▶ Problem requirements
Please transcribe the data exactly as shown, skipping the images.

>>>>

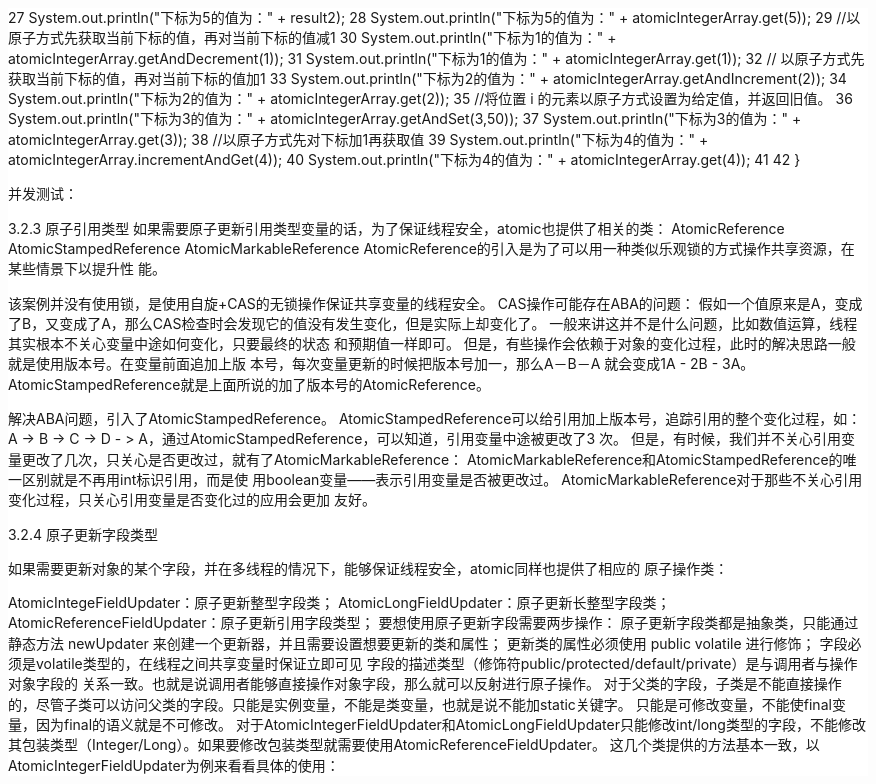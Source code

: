 27	System.out.println("下标为5的值为：" + result2);
28	System.out.println("下标为5的值为：" + atomicIntegerArray.get(5));
29	//以原子方式先获取当前下标的值，再对当前下标的值减1
30	System.out.println("下标为1的值为：" + atomicIntegerArray.getAndDecrement(1));
31	System.out.println("下标为1的值为：" + atomicIntegerArray.get(1));
32	// 以原子方式先获取当前下标的值，再对当前下标的值加1
33	System.out.println("下标为2的值为：" + atomicIntegerArray.getAndIncrement(2));
34	System.out.println("下标为2的值为：" + atomicIntegerArray.get(2));
35	//将位置 i 的元素以原子方式设置为给定值，并返回旧值。
36	System.out.println("下标为3的值为：" + atomicIntegerArray.getAndSet(3,50));
37	System.out.println("下标为3的值为：" + atomicIntegerArray.get(3));
38	//以原子方式先对下标加1再获取值
39	System.out.println("下标为4的值为：" + atomicIntegerArray.incrementAndGet(4));
40	System.out.println("下标为4的值为：" + atomicIntegerArray.get(4)); 41
42	}
 
 

并发测试：


3.2.3	原子引用类型
如果需要原子更新引用类型变量的话，为了保证线程安全，atomic也提供了相关的类： AtomicReference
AtomicStampedReference
AtomicMarkableReference
AtomicReference的引入是为了可以用一种类似乐观锁的方式操作共享资源，在某些情景下以提升性  能。

 
 

该案例并没有使用锁，是使用自旋+CAS的无锁操作保证共享变量的线程安全。
CAS操作可能存在ABA的问题：
假如一个值原来是A，变成了B，又变成了A，那么CAS检查时会发现它的值没有发生变化，但是实际上却变化了。
一般来讲这并不是什么问题，比如数值运算，线程其实根本不关心变量中途如何变化，只要最终的状态 和预期值一样即可。
但是，有些操作会依赖于对象的变化过程，此时的解决思路一般就是使用版本号。在变量前面追加上版 本号，每次变量更新的时候把版本号加一，那么A－B－A 就会变成1A - 2B - 3A。
AtomicStampedReference就是上面所说的加了版本号的AtomicReference。

 
 

解决ABA问题，引入了AtomicStampedReference。
AtomicStampedReference可以给引用加上版本号，追踪引用的整个变化过程，如：
A -> B -> C -> D - > A，通过AtomicStampedReference，可以知道，引用变量中途被更改了3 次。
但是，有时候，我们并不关心引用变量更改了几次，只关心是否更改过，就有了AtomicMarkableReference：
AtomicMarkableReference和AtomicStampedReference的唯一区别就是不再用int标识引用，而是使   用boolean变量——表示引用变量是否被更改过。
AtomicMarkableReference对于那些不关心引用变化过程，只关心引用变量是否变化过的应用会更加  友好。


3.2.4	原子更新字段类型

如果需要更新对象的某个字段，并在多线程的情况下，能够保证线程安全，atomic同样也提供了相应的 原子操作类：
 
AtomicIntegeFieldUpdater：原子更新整型字段类； AtomicLongFieldUpdater：原子更新长整型字段类； AtomicReferenceFieldUpdater：原子更新引用字段类型；
要想使用原子更新字段需要两步操作：
原子更新字段类都是抽象类，只能通过静态方法 newUpdater 来创建一个更新器，并且需要设置想要更新的类和属性；
更新类的属性必须使用 public volatile 进行修饰；
字段必须是volatile类型的，在线程之间共享变量时保证立即可见
字段的描述类型（修饰符public/protected/default/private）是与调用者与操作对象字段的 关系一致。也就是说调用者能够直接操作对象字段，那么就可以反射进行原子操作。
对于父类的字段，子类是不能直接操作的，尽管子类可以访问父类的字段。只能是实例变量，不能是类变量，也就是说不能加static关键字。
只能是可修改变量，不能使final变量，因为final的语义就是不可修改。
对于AtomicIntegerFieldUpdater和AtomicLongFieldUpdater只能修改int/long类型的字段，不能修改其包装类型（Integer/Long）。如果要修改包装类型就需要使用AtomicReferenceFieldUpdater。
这几个类提供的方法基本一致，以AtomicIntegerFieldUpdater为例来看看具体的使用：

<<<<

▶ Task answer
Source code

: 27	System.out.println("下标为5的值为：" + result2);
28	System.out.println("下标为5的值为：" + atomicIntegerArray.get(5));
29	//以原子方式先获取当前下标的值，再对当前下标的值减1
30	System.out.println("下标为1的值为：" + atomicIntegerArray.getAndDecrement(1));
31	System.out.println("下标为1的值为：" + atomicIntegerArray.get(1));
32	// 以原子方式先获取当前下标的值，再对当前下标的值加1
33	System.out.println("下标为2的值为：" + atomicIntegerArray.getAndIncrement(2));
34	System.out.println("下标为2的值为：" + atomicIntegerArray.get(2));
35	//将位置 i 的元素以原子方式设置为给定值，并返回旧值。
36	System.out.println("下标为3的值为：" + atomicIntegerArray.getAndSet(3,50));
37	System.out.println("下标为3的值为：" + atomicIntegerArray.get(3));
38	//以原子方式先对下标加1再获取值
39	System.out.println("下标为4的值为：" + atomicIntegerArray.incrementAndGet(4));
40	System.out.println("下标为4的值为：" + atomicIntegerArray.get(4)); 41
42	}
 
 

并发测试：


3.2.3	原子引用类型
如果需要原子更新引用类型变量的话，为了保证线程安全，atomic也提供了相关的类： AtomicReference
AtomicStampedReference
AtomicMarkableReference
AtomicReference的引入是为了可以用一种类似乐观锁的方式操作共享资源，在某些情景下以提升性  能。

 
 

该案例并没有使用锁，是使用自旋+CAS的无锁操作保证共享变量的线程安全。
CAS操作可能存在ABA的问题：
假如一个值原来是A，变成了B，又变成了A，那么CAS检查时会发现它的值没有发生变化，但是实际上却变化了。
一般来讲这并不是什么问题，比如数值运算，线程其实根本不关心变量中途如何变化，只要最终的状态 和预期值一样即可。
但是，有些操作会依赖于对象的变化过程，此时的解决思路一般就是使用版本号。在变量前面追加上版 本号，每次变量更新的时候把版本号加一，那么A－B－A 就会变成1A - 2B - 3A。
AtomicStampedReference就是上面所说的加了版本号的AtomicReference。

 
 

解决ABA问题，引入了AtomicStampedReference。
AtomicStampedReference可以给引用加上版本号，追踪引用的整个变化过程，如：
A -> B -> C -> D - > A，通过AtomicStampedReference，可以知道，引用变量中途被更改了3 次。
但是，有时候，我们并不关心引用变量更改了几次，只关心是否更改过，就有了AtomicMarkableReference：
AtomicMarkableReference和AtomicStampedReference的唯一区别就是不再用int标识引用，而是使   用boolean变量——表示引用变量是否被更改过。
AtomicMarkableReference对于那些不关心引用变化过程，只关心引用变量是否变化过的应用会更加  友好。


3.2.4	原子更新字段类型

如果需要更新对象的某个字段，并在多线程的情况下，能够保证线程安全，atomic同样也提供了相应的 原子操作类：
 
AtomicIntegeFieldUpdater：原子更新整型字段类； AtomicLongFieldUpdater：原子更新长整型字段类； AtomicReferenceFieldUpdater：原子更新引用字段类型；
要想使用原子更新字段需要两步操作：
原子更新字段类都是抽象类，只能通过静态方法 newUpdater 来创建一个更新器，并且需要设置想要更新的类和属性；
更新类的属性必须使用 public volatile 进行修饰；
字段必须是volatile类型的，在线程之间共享变量时保证立即可见
字段的描述类型（修饰符public/protected/default/private）是与调用者与操作对象字段的 关系一致。也就是说调用者能够直接操作对象字段，那么就可以反射进行原子操作。
对于父类的字段，子类是不能直接操作的，尽管子类可以访问父类的字段。只能是实例变量，不能是类变量，也就是说不能加static关键字。
只能是可修改变量，不能使final变量，因为final的语义就是不可修改。
对于AtomicIntegerFieldUpdater和AtomicLongFieldUpdater只能修改int/long类型的字段，不能修改其包装类型（Integer/Long）。如果要修改包装类型就需要使用AtomicReferenceFieldUpdater。
这几个类提供的方法基本一致，以AtomicIntegerFieldUpdater为例来看看具体的使用：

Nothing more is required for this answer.